--- Study material Enclosed Below ---
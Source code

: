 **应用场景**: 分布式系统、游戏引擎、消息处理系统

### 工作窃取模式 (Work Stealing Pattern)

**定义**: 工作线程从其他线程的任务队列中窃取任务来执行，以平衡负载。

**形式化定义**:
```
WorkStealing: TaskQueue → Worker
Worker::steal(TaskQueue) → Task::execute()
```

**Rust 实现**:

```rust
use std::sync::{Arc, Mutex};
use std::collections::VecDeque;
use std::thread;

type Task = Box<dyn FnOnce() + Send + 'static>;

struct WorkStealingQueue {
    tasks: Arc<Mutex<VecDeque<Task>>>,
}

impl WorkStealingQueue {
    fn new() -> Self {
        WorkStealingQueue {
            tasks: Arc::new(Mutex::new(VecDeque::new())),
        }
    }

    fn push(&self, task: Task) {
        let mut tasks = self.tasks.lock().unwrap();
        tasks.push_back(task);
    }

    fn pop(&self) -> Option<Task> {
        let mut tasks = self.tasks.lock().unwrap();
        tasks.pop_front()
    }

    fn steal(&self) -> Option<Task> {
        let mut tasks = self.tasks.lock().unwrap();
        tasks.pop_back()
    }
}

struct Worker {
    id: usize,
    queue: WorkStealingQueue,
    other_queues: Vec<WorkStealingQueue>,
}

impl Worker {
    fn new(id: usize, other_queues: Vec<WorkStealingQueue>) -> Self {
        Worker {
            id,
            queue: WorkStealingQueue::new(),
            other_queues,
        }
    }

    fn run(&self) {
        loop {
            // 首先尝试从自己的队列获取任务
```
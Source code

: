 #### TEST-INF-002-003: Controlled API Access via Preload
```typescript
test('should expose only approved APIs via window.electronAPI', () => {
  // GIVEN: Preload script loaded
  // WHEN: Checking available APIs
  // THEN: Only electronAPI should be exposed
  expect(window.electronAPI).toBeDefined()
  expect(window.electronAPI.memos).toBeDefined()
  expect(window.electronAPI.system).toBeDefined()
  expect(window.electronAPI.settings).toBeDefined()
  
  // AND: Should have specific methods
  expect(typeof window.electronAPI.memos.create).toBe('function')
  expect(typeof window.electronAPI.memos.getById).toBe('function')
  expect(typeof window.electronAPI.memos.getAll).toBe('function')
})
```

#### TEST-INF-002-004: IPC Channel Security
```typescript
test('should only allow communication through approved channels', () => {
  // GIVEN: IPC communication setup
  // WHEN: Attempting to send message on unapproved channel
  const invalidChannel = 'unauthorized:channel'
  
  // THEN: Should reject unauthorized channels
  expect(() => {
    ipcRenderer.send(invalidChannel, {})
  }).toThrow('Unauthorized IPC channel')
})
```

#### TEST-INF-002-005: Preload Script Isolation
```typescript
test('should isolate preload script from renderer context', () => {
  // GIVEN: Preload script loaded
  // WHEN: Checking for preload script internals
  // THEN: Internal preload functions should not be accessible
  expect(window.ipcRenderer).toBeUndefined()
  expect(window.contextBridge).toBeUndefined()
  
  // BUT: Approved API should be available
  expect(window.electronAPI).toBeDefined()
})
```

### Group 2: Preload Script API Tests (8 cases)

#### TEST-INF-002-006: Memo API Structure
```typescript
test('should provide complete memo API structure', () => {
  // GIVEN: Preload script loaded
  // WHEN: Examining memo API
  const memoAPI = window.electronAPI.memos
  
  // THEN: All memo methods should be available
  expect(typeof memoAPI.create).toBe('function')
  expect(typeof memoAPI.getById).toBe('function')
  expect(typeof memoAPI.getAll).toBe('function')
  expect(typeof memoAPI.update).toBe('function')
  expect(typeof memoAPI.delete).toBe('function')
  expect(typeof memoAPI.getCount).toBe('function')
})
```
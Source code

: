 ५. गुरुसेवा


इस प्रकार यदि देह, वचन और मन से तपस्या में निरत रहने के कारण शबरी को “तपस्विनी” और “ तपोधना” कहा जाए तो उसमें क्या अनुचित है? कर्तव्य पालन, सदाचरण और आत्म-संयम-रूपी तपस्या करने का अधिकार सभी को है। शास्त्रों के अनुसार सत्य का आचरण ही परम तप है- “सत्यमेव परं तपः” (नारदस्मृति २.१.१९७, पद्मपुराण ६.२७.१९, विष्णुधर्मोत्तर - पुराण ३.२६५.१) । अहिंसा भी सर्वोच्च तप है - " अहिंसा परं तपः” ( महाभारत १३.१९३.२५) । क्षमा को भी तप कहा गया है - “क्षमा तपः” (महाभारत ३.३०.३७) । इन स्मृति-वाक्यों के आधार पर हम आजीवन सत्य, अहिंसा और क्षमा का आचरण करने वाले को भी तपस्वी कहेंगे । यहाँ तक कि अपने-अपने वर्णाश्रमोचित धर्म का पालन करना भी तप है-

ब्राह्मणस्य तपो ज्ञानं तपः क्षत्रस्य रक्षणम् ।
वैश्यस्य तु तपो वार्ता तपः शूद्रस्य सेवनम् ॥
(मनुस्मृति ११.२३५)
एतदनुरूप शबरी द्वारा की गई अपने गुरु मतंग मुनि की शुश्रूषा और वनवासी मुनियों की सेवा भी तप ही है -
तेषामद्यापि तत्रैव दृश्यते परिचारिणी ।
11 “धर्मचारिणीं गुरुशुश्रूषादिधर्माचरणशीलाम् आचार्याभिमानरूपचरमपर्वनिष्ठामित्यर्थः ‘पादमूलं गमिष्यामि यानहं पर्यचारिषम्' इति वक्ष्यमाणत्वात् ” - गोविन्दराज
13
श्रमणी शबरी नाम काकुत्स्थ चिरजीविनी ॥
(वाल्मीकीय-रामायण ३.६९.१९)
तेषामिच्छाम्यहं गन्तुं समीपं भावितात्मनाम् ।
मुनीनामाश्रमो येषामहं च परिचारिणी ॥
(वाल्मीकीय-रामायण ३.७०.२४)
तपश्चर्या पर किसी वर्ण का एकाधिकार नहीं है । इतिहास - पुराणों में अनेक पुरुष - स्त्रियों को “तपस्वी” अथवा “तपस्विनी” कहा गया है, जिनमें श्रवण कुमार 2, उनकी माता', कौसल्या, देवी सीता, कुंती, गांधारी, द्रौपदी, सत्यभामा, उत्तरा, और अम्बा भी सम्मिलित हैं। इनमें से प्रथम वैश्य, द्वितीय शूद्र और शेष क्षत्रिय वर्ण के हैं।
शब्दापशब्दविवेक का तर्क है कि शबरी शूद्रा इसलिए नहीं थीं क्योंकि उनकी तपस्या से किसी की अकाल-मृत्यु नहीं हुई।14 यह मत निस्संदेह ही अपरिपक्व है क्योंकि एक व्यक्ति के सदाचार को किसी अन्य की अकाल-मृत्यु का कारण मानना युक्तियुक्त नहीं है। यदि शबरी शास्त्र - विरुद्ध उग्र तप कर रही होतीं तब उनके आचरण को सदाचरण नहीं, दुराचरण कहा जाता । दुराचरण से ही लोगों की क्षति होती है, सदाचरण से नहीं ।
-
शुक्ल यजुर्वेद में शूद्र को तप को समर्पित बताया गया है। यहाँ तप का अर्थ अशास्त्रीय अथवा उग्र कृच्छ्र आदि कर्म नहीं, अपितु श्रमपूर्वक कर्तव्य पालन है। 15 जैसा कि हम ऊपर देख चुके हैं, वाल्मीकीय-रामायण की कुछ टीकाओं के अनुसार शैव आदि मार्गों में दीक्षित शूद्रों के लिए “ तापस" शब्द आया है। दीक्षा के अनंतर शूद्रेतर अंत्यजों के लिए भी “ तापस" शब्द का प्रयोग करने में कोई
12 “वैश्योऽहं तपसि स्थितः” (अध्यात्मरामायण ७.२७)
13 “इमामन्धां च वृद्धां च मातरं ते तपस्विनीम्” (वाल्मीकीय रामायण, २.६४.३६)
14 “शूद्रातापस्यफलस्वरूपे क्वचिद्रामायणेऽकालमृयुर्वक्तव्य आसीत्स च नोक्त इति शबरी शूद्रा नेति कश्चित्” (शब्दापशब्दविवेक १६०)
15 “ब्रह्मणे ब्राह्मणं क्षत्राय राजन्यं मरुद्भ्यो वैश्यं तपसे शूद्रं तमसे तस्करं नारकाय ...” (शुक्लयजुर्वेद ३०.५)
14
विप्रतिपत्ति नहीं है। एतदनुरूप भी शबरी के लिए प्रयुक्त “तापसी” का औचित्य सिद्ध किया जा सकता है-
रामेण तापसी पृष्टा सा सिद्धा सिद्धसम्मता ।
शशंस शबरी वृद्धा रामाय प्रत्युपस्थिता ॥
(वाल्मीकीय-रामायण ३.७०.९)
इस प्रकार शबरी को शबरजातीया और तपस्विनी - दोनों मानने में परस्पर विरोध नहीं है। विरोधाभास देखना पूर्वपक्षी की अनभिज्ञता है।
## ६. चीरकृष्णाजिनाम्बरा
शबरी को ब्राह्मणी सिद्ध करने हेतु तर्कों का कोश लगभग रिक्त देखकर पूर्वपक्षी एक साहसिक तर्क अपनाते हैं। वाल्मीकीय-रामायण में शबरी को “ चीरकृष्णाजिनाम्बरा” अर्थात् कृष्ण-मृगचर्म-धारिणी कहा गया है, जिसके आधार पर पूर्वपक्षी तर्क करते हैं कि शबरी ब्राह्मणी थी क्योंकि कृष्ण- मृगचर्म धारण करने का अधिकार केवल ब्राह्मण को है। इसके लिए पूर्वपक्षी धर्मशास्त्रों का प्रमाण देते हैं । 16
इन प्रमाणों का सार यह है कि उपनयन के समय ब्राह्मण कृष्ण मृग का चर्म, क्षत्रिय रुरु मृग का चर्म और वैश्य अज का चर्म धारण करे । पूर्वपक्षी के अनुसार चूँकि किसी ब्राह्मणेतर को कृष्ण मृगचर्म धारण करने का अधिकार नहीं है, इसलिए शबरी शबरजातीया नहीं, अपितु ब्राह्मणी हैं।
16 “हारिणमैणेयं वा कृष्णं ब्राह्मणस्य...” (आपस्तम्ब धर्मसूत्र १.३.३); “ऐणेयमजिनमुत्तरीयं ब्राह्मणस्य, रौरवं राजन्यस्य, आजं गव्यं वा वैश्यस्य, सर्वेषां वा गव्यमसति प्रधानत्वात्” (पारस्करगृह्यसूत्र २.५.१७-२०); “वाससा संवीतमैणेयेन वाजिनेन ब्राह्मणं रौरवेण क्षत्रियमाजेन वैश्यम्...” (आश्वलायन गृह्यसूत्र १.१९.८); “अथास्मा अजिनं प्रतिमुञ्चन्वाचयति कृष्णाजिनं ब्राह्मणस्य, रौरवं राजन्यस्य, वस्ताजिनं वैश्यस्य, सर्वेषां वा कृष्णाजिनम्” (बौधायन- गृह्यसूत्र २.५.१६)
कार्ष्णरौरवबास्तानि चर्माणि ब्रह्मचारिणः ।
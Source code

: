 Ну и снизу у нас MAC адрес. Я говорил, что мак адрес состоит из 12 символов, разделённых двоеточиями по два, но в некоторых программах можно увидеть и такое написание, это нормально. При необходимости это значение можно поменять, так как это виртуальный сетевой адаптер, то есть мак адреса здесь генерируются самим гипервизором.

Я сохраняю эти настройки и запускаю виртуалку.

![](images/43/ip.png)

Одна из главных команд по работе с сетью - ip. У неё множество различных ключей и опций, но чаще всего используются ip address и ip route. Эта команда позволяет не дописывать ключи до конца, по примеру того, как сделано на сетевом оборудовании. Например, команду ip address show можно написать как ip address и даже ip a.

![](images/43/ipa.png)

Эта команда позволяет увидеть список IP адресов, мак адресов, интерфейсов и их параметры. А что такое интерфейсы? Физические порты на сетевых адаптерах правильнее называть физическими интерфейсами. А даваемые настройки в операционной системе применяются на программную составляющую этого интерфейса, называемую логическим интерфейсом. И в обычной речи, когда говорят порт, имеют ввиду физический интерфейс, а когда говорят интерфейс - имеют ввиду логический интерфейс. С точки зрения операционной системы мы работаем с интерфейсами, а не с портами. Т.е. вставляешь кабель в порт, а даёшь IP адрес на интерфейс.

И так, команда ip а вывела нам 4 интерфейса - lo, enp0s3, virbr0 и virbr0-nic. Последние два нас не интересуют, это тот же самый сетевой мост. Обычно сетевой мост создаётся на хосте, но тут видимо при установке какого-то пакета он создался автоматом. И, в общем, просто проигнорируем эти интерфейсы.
--- End of Enclosed Study material ---
• _Requirement_: Above are some records; copy exactly the lines from the one with "## ६. चीरकृष्णाजिनाम्बरा" through the one with "इन प्रमाणों का", both included, and no others.

• _Reply to the exercise_:
## ६. चीरकृष्णाजिनाम्बरा
शबरी को ब्राह्मणी सिद्ध करने हेतु तर्कों का कोश लगभग रिक्त देखकर पूर्वपक्षी एक साहसिक तर्क अपनाते हैं। वाल्मीकीय-रामायण में शबरी को “ चीरकृष्णाजिनाम्बरा” अर्थात् कृष्ण-मृगचर्म-धारिणी कहा गया है, जिसके आधार पर पूर्वपक्षी तर्क करते हैं कि शबरी ब्राह्मणी थी क्योंकि कृष्ण- मृगचर्म धारण करने का अधिकार केवल ब्राह्मण को है। इसके लिए पूर्वपक्षी धर्मशास्त्रों का प्रमाण देते हैं । 16
इन प्रमाणों का सार यह है कि उपनयन के समय ब्राह्मण कृष्ण मृग का चर्म, क्षत्रिय रुरु मृग का चर्म और वैश्य अज का चर्म धारण करे । पूर्वपक्षी के अनुसार चूँकि किसी ब्राह्मणेतर को कृष्ण मृगचर्म धारण करने का अधिकार नहीं है, इसलिए शबरी शबरजातीया नहीं, अपितु ब्राह्मणी हैं।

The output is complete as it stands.